TASK INPUT:

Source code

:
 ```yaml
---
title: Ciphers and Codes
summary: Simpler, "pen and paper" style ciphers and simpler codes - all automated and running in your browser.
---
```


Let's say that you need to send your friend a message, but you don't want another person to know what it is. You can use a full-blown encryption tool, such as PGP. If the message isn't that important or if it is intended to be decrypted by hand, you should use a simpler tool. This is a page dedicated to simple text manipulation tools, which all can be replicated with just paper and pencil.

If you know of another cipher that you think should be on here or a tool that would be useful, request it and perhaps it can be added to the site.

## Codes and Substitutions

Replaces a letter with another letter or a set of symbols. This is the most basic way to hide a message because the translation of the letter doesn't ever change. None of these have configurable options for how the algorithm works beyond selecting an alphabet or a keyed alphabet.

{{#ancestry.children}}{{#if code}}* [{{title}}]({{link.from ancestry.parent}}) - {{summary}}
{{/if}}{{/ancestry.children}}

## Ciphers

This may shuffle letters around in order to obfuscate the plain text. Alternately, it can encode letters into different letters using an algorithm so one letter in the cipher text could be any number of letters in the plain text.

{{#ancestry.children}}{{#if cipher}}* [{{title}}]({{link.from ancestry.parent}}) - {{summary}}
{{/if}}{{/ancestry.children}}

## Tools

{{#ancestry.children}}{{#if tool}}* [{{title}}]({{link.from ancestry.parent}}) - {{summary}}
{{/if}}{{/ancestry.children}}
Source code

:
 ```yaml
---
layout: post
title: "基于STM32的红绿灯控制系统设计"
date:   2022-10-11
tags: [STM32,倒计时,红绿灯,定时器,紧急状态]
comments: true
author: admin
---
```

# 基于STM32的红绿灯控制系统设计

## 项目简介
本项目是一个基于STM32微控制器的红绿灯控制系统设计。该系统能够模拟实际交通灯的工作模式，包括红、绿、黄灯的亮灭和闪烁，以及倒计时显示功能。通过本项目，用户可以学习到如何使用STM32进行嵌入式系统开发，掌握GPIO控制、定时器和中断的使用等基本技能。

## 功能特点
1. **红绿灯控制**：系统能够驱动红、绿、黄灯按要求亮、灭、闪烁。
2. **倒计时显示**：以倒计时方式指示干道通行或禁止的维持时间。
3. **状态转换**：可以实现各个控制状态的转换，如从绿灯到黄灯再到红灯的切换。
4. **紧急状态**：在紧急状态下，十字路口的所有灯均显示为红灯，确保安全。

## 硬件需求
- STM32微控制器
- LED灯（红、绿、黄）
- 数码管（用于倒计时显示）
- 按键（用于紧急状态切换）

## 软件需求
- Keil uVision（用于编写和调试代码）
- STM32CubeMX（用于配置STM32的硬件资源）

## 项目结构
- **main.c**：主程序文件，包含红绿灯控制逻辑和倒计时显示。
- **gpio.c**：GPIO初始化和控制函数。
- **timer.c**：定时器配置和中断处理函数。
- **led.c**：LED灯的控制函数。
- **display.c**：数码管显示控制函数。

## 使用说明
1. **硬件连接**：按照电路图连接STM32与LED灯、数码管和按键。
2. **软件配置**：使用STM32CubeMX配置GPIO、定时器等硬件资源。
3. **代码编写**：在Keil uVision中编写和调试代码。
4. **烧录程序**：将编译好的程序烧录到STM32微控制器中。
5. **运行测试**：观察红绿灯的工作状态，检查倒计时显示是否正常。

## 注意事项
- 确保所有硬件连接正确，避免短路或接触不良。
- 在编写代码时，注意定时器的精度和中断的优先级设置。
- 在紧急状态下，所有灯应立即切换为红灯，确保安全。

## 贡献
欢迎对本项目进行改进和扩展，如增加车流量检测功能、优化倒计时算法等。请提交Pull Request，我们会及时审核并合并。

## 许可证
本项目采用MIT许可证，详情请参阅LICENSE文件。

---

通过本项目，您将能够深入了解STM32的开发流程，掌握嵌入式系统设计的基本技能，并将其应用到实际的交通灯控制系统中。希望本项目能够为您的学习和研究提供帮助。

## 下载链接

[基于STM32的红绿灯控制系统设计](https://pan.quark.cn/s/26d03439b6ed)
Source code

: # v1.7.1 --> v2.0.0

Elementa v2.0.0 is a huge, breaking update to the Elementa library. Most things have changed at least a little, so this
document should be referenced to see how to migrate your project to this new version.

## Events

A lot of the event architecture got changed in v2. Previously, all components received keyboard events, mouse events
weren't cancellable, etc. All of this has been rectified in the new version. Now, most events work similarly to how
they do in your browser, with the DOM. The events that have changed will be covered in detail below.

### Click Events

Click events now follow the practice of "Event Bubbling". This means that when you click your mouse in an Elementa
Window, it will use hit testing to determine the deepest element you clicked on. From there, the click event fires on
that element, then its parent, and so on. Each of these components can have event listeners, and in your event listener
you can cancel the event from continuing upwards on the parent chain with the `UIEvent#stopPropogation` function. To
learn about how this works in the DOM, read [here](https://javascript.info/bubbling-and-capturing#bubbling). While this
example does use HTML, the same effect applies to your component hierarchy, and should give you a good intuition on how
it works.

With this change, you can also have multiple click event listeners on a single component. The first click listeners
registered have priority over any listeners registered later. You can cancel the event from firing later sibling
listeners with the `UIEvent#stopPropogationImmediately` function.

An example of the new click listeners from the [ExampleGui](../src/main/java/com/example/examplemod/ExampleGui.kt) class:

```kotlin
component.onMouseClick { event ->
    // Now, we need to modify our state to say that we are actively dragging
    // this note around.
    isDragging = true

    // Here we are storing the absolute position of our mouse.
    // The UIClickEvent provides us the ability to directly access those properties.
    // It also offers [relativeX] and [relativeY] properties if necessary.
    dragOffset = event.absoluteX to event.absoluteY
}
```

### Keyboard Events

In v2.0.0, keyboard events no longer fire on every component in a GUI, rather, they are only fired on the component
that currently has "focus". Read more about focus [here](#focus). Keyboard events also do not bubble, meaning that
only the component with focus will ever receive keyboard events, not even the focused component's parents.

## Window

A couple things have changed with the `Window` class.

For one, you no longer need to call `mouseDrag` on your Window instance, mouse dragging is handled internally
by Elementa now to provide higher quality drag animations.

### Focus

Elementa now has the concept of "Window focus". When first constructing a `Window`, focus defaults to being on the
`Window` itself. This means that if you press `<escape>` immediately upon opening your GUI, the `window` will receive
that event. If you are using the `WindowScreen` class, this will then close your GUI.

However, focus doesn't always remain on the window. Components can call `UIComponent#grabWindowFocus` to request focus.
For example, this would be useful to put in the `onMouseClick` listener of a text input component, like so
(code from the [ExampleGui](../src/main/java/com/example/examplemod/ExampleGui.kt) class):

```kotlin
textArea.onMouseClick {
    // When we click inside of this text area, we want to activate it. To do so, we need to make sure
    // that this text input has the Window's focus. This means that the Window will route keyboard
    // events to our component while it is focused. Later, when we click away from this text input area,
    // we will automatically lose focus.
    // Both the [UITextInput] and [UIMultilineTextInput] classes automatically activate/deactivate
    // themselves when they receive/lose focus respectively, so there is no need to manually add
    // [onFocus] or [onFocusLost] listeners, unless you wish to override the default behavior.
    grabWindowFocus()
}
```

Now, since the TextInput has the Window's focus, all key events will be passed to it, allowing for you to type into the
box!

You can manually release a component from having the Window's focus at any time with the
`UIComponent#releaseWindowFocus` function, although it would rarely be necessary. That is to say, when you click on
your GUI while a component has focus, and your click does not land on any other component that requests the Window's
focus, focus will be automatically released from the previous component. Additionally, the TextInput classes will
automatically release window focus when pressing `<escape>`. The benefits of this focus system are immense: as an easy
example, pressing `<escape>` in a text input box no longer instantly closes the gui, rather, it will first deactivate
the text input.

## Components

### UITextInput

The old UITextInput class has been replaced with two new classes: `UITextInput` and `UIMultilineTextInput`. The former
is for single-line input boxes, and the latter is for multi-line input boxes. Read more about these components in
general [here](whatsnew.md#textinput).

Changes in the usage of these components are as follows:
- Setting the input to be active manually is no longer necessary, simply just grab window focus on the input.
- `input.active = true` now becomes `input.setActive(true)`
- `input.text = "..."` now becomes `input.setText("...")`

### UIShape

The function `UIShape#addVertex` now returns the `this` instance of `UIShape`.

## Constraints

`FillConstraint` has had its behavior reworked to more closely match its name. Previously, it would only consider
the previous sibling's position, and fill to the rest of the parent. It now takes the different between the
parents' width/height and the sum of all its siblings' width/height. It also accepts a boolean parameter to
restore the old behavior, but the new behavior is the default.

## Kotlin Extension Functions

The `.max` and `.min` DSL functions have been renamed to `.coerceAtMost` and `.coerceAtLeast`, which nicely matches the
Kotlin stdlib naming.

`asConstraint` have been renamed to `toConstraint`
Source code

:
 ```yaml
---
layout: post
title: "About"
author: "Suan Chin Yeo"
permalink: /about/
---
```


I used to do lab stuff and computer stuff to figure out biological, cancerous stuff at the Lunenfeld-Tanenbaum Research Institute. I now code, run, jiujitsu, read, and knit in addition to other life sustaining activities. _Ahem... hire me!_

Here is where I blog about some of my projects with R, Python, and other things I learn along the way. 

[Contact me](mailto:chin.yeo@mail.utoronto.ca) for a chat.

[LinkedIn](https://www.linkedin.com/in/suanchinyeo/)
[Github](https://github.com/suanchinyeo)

PROBLEM STATEMENT: Only lines holding the string "should" are wanted; gather each one from the entries above.

RESPONSE TO THE EXERCISE:
Let's say that you need to send your friend a message, but you don't want another person to know what it is. You can use a full-blown encryption tool, such as PGP. If the message isn't that important or if it is intended to be decrypted by hand, you should use a simpler tool. This is a page dedicated to simple text manipulation tools, which all can be replicated with just paper and pencil.
If you know of another cipher that you think should be on here or a tool that would be useful, request it and perhaps it can be added to the site.
document should be referenced to see how to migrate your project to this new version.
example does use HTML, the same effect applies to your component hierarchy, and should give you a good intuition on how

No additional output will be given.